Using the Low RNA Input Fluorescent Linear Amplification Kit (Agilent), 100 ng of total RNA were converted into fluorescently labeled Cy3 cRNA. Unincorporated nucleotides of fluorescent targets were removed using RNeasy (Qiagen). Absorbance (OD) at 260 nm was used to quantify cRNA concentrations, and absorbance at 550 nm was used to measure Cy3 dye incorporation. Microarray hybridization was only carried out with cRNA that had an incorporation efficiency of 9 pmol/µg or greater.

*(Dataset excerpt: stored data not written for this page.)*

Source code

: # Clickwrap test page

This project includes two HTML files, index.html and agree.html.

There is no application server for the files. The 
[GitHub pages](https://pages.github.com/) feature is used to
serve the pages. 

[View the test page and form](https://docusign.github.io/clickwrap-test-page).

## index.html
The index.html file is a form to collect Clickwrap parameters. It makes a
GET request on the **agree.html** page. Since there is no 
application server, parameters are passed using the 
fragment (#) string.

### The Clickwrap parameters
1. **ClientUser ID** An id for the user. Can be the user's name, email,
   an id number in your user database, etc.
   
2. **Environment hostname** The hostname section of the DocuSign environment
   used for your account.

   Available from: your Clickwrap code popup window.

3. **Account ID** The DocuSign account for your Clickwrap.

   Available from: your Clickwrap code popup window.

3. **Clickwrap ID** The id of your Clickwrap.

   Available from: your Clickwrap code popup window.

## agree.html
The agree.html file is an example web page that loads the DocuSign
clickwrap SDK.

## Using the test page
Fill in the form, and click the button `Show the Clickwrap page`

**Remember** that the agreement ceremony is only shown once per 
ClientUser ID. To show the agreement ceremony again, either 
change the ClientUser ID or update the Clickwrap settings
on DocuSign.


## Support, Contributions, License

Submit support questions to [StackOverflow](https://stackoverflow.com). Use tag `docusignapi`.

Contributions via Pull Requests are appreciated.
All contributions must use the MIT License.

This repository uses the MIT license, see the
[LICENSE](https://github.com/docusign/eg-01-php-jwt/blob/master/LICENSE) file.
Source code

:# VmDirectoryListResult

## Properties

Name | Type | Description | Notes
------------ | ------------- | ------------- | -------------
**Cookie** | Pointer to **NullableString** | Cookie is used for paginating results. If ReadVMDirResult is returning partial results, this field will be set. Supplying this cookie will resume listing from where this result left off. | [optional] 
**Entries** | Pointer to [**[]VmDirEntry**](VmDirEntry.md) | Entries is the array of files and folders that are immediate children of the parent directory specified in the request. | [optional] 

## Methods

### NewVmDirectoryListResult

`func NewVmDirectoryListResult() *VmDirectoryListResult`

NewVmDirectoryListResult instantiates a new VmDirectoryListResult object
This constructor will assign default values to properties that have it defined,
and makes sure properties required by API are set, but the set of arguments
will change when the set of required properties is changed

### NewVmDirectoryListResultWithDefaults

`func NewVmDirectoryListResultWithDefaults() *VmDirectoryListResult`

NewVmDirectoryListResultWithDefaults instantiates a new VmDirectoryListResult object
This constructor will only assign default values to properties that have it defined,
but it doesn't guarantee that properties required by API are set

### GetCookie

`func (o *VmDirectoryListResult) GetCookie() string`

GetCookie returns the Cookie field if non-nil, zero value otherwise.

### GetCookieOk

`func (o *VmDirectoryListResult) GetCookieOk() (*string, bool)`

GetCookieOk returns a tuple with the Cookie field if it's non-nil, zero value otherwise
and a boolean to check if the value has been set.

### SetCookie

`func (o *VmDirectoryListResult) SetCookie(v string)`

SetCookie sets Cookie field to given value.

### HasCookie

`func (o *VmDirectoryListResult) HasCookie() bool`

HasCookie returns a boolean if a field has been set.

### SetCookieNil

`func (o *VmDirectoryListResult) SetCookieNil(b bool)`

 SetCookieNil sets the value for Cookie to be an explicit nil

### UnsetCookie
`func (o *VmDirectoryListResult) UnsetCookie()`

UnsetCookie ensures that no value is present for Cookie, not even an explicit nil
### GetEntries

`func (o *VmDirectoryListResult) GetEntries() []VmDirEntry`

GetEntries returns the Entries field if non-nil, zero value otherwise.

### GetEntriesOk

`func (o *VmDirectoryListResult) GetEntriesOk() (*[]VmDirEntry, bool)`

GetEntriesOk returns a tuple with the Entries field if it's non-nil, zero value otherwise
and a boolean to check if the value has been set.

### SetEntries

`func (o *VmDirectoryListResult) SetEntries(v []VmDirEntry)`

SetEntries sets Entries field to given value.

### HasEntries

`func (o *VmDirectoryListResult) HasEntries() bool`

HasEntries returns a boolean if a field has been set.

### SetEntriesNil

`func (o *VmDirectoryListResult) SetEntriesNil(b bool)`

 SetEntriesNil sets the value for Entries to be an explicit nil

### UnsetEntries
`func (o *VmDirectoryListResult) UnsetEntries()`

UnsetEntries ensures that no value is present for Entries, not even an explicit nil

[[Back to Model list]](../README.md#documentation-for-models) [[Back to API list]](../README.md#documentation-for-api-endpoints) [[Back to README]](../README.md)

We utilized the Agilent D. Rerio Oligo Microarray 4 × 44 K G2519F (015064), array design A-MEXP-1396 (Santa Clara, CA). cRNA target hybridization to the zebrafish microarray was carried out in accordance with single color Agilent Hybridization protocols, and have been described previously25. Array data were collected using an Agilent Microarray Scanner and Feature Extraction Software (v10.5), and deposited in the ArrayExpress Database, accession number E-TABM-547. Though Agilent’s Feature Extraction Software (v10.5) provides high quality expression reports for microarrays, the data still needed to be normalized to remove background technical noise and other subtle biases caused by hybridization. For this experiment, statistical analysis of the microarray experiment involved two steps: normalization and sorting of genes according to interest. All samples were normalized simultaneously using the multiple-loess technique87. Log ratios for each probe (technical replicates) were calculated separately, then averaged over the biological replicate microarrays. The data was sorted using the interest statistic, which reflects the understanding that the gene with a greater absolute fold change is potentially more interesting, (which we have described in greater detail previously)24,25,26. The design of the interest statistic was based on ideas borrowed from the software package Focus88.

RNA sequencing (RNA-Seq)

To prepare RNA-Seq libraries using the TruSeq RNA Sample Prep Kit (Illumina, San Diego, CA), 100–200 ng of total RNA was used following the protocol described by the manufacturer. High throughput sequencing (HTS) was performed using an Illumina GAIIX with each sample sequenced to a minimum depth of ~2 million reads. A single end 50 cycle sequencing strategy was employed. Data were subjected to Illumina quality control (QC) procedures (>80% of the data yielded a Phred score of 30). RNA-Seq data has been submitted to the NCBI Gene Expression Omnibus, accession number GSE100367. Secondary analysis was carried out on an OnRamp Bioinformatics Genomics Research Platform (OnRamp Bioinformatics, San Diego, CA)30. OnRamp’s advanced Genomics Analysis Engine utilized an automated RNA-seq workflow to process the data89,90, including (1) data validation and quality control, (2) read alignment to the zebrafish genome (GRCz10) using TopHat291, which revealed >73% mapping, (3) generation of gene-level count data with HTSeq.92, and (4) differential expression analysis with DEseq. 293. Transcript count data from DESeq. 2 analysis of the samples were sorted according to their adjusted p-value (or q-value), which is the smallest false discovery rate (FDR) at which a transcript is called significant. FDR is the expected fraction of false positive tests among significant tests and was calculated using the Benjamini-Hochberg multiple testing adjustment procedure30,31,93,94.

Gene Ontology and Pathway Analyses

The Gene Ontology Enrichment Analysis and Visualization Tool (GOrilla) was used to search enriched GO terms associated with DEHP and EE2 exposures27,95. Data was further analyzed with the GO summarization tool REViGO96 which combines redundant terms into a single, representative term based on a simple clustering algorithm relying on semantic similarity measures. We exploited Ensembl homology to append a human gene ID to a given zebrafish gene ID, in order to permit systems analysis using the ‘Transcriptome, ontology, phenotype, proteome, and pharmacome annotations based gene list functional enrichment analysis’ (Toppfun) tool and the richer Gene Ontology content available for human compared to zebrafish6. ToppFun sources content from multiple databases, including KEGG, WikiPathways, and REACTOME97,98,99. To ensure that only the most relevant terms were selected, we applied Bonferroni FDR correction.